• **ABOUT THIS EXERCISE**
State the number of lines in the listing below that contain the word "postimg", and nothing besides.

• **DATA RECORDS**
====

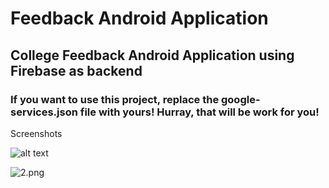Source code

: # Feedback Android Application
## College Feedback Android Application using Firebase as backend

### If you want to use this project, replace the google-services.json file with yours! Hurray, that will be work for you!

Screenshots

![alt text](https://i.postimg.cc/1tRVNQDG/1.png "Screenshot 1")

![2.png](https://i.postimg.cc/3RL4XcZP/2.png "Screenshot 2")




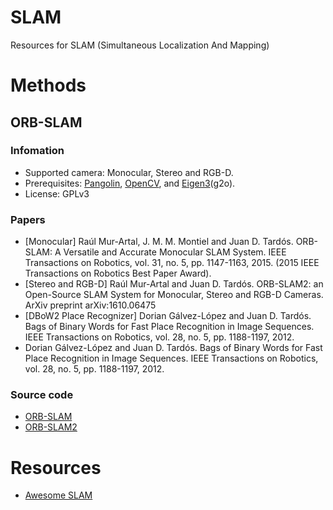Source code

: # SLAM
Resources for SLAM (Simultaneous Localization And Mapping)

# Methods
## ORB-SLAM

### Infomation
- Supported camera: Monocular, Stereo and RGB-D.
- Prerequisites: [Pangolin](https://github.com/stevenlovegrove/Pangolin), [OpenCV](http://opencv.org/), and [Eigen3](http://eigen.tuxfamily.org/index.php?title=Main_Page)(g2o).
- License: GPLv3

### Papers
- [Monocular] Raúl Mur-Artal, J. M. M. Montiel and Juan D. Tardós. ORB-SLAM: A Versatile and Accurate Monocular SLAM System. IEEE Transactions on Robotics, vol. 31, no. 5, pp. 1147-1163, 2015. (2015 IEEE Transactions on Robotics Best Paper Award).
- [Stereo and RGB-D] Raúl Mur-Artal and Juan D. Tardós. ORB-SLAM2: an Open-Source SLAM System for Monocular, Stereo and RGB-D Cameras. ArXiv preprint arXiv:1610.06475
- [DBoW2 Place Recognizer] Dorian Gálvez-López and Juan D. Tardós. Bags of Binary Words for Fast Place Recognition in Image Sequences. IEEE Transactions on Robotics, vol. 28, no. 5, pp. 1188-1197, 2012.
- Dorian Gálvez-López and Juan D. Tardós. Bags of Binary Words for Fast Place Recognition in Image Sequences. IEEE Transactions on Robotics, vol. 28, no. 5, pp. 1188-1197, 2012.

### Source code
- [ORB-SLAM](https://github.com/raulmur/ORB_SLAM)
- [ORB-SLAM2](https://github.com/raulmur/ORB_SLAM2)

# Resources
- [Awesome SLAM](https://github.com/kanster/awesome-slam)

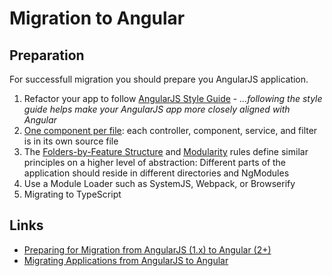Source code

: # Migration to Angular

## Preparation

For successfull migration you should prepare you AngularJS application.

1. Refactor your app to follow [AngularJS Style Guide](https://github.com/johnpapa/angular-styleguide/blob/master/a1/README.md) - *...following the style guide helps make your AngularJS app more closely aligned with Angular*
1. [One component per file](https://github.com/johnpapa/angular-styleguide/blob/master/a1/README.md#single-responsibility): each controller, component, service, and filter is in its own source file
1. The [Folders-by-Feature Structure](https://github.com/johnpapa/angular-styleguide/blob/master/a1/README.md#folders-by-feature-structure) and [Modularity](https://github.com/johnpapa/angular-styleguide/blob/master/a1/README.md#modularity) rules define similar principles on a higher level of abstraction: Different parts of the application should reside in different directories and NgModules
1. Use a Module Loader such as SystemJS, Webpack, or Browserify
1. Migrating to TypeScript

## Links

* [Preparing for Migration from AngularJS (1.x) to Angular (2+)](https://www.pluralsight.com/courses/migrating-applications-angular-2)
* [Migrating Applications from AngularJS to Angular](https://www.pluralsight.com/courses/migrating-applications-angularjs-angular)
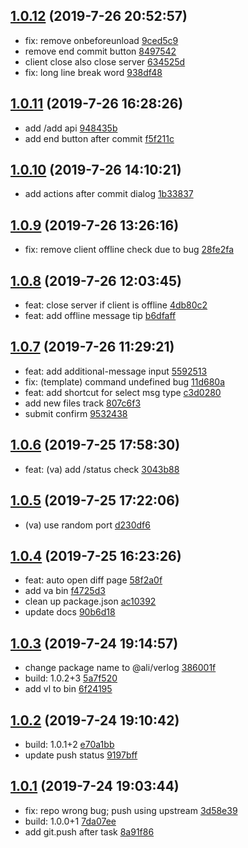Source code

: <a name="1.0.12"></a>
## [1.0.12](https://gitlab.alibaba-inc.com/bigdata-node/verlog/compare/1.0.11...1.0.12) (2019-7-26 20:52:57)

- fix: remove onbeforeunload  [9ced5c9](https://gitlab.alibaba-inc.com/bigdata-node/verlog/commit/9ced5c9)
- remove end commit button  [8497542](https://gitlab.alibaba-inc.com/bigdata-node/verlog/commit/8497542)
- client close also close server  [634525d](https://gitlab.alibaba-inc.com/bigdata-node/verlog/commit/634525d)
- fix: long line break word  [938df48](https://gitlab.alibaba-inc.com/bigdata-node/verlog/commit/938df48)


<a name="1.0.11"></a>
## [1.0.11](https://gitlab.alibaba-inc.com/bigdata-node/verlog/compare/1.0.10...1.0.11) (2019-7-26 16:28:26)

- add /add api  [948435b](https://gitlab.alibaba-inc.com/bigdata-node/verlog/commit/948435b)
- add end button after commit  [f5f211c](https://gitlab.alibaba-inc.com/bigdata-node/verlog/commit/f5f211c)


<a name="1.0.10"></a>
## [1.0.10](https://gitlab.alibaba-inc.com/bigdata-node/verlog/compare/1.0.9...1.0.10) (2019-7-26 14:10:21)

- add actions after commit dialog  [1b33837](https://gitlab.alibaba-inc.com/bigdata-node/verlog/commit/1b33837)


<a name="1.0.9"></a>
## [1.0.9](https://gitlab.alibaba-inc.com/bigdata-node/verlog/compare/1.0.8...1.0.9) (2019-7-26 13:26:16)

- fix: remove client offline check due to bug  [28fe2fa](https://gitlab.alibaba-inc.com/bigdata-node/verlog/commit/28fe2fa)


<a name="1.0.8"></a>
## [1.0.8](https://gitlab.alibaba-inc.com/bigdata-node/verlog/compare/1.0.7...1.0.8) (2019-7-26 12:03:45)

- feat: close server if client is offline  [4db80c2](https://gitlab.alibaba-inc.com/bigdata-node/verlog/commit/4db80c2)
- feat: add offline message tip  [b6dfaff](https://gitlab.alibaba-inc.com/bigdata-node/verlog/commit/b6dfaff)


<a name="1.0.7"></a>
## [1.0.7](https://gitlab.alibaba-inc.com/bigdata-node/verlog/compare/1.0.6...1.0.7) (2019-7-26 11:29:21)

- feat: add additional-message input  [5592513](https://gitlab.alibaba-inc.com/bigdata-node/verlog/commit/5592513)
- fix: (template) command undefined bug  [11d680a](https://gitlab.alibaba-inc.com/bigdata-node/verlog/commit/11d680a)
- feat: add shortcut for select msg type  [c3d0280](https://gitlab.alibaba-inc.com/bigdata-node/verlog/commit/c3d0280)
- add new files track  [807c6f3](https://gitlab.alibaba-inc.com/bigdata-node/verlog/commit/807c6f3)
- submit confirm  [9532438](https://gitlab.alibaba-inc.com/bigdata-node/verlog/commit/9532438)


<a name="1.0.6"></a>
## [1.0.6](https://gitlab.alibaba-inc.com/bigdata-node/verlog/compare/1.0.5...1.0.6) (2019-7-25 17:58:30)

- feat: (va) add /status check  [3043b88](https://gitlab.alibaba-inc.com/bigdata-node/verlog/commit/3043b88)


<a name="1.0.5"></a>
## [1.0.5](https://gitlab.alibaba-inc.com/bigdata-node/verlog/compare/1.0.4...1.0.5) (2019-7-25 17:22:06)

- (va) use random port  [d230df6](https://gitlab.alibaba-inc.com/bigdata-node/verlog/commit/d230df6)


<a name="1.0.4"></a>
## [1.0.4](https://gitlab.alibaba-inc.com/bigdata-node/verlog/compare/1.0.3...1.0.4) (2019-7-25 16:23:26)

- feat: auto open diff page  [58f2a0f](https://gitlab.alibaba-inc.com/bigdata-node/verlog/commit/58f2a0f)
- add va bin  [f4725d3](https://gitlab.alibaba-inc.com/bigdata-node/verlog/commit/f4725d3)
- clean up package.json  [ac10392](https://gitlab.alibaba-inc.com/bigdata-node/verlog/commit/ac10392)
- update docs  [90b6d18](https://gitlab.alibaba-inc.com/bigdata-node/verlog/commit/90b6d18)


<a name="1.0.3"></a>
## [1.0.3](https://gitlab.alibaba-inc.com/bigdata-node/verlog/compare/1.0.2...1.0.3) (2019-7-24 19:14:57)

- change package name to @ali/verlog  [386001f](https://gitlab.alibaba-inc.com/bigdata-node/verlog/commit/386001f)
- build: 1.0.2+3  [5a7f520](https://gitlab.alibaba-inc.com/bigdata-node/verlog/commit/5a7f520)
- add vl to bin  [6f24195](https://gitlab.alibaba-inc.com/bigdata-node/verlog/commit/6f24195)


<a name="1.0.2"></a>
## [1.0.2](https://gitlab.alibaba-inc.com/bigdata-node/verlog/compare/1.0.1...1.0.2) (2019-7-24 19:10:42)

- build: 1.0.1+2  [e70a1bb](https://gitlab.alibaba-inc.com/bigdata-node/verlog/commit/e70a1bb)
- update push status  [9197bff](https://gitlab.alibaba-inc.com/bigdata-node/verlog/commit/9197bff)


<a name="1.0.1"></a>
## [1.0.1](https://gitlab.alibaba-inc.com/bigdata-node/verlog/compare/c32019904faf3172e63d329126e4685ad64ff43b...1.0.1) (2019-7-24 19:03:44)

- fix: repo wrong bug; push using upstream  [3d58e39](https://gitlab.alibaba-inc.com/bigdata-node/verlog/commit/3d58e39)
- build: 1.0.0+1  [7da07ee](https://gitlab.alibaba-inc.com/bigdata-node/verlog/commit/7da07ee)
- add git.push after task  [8a91f86](https://gitlab.alibaba-inc.com/bigdata-node/verlog/commit/8a91f86)


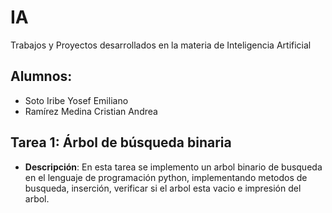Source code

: # IA
Trabajos y Proyectos desarrollados en la materia de Inteligencia Artificial

## Alumnos:
- Soto Iribe Yosef Emiliano
- Ramírez Medina Cristian Andrea

## Tarea 1: Árbol de búsqueda binaria
- **Descripción**: En esta tarea se implemento un arbol binario de busqueda en el lenguaje de programación python, implementando metodos de busqueda, inserción, verificar si el arbol esta vacio e impresión del arbol.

====

• **WRITTEN RESPONSE**
2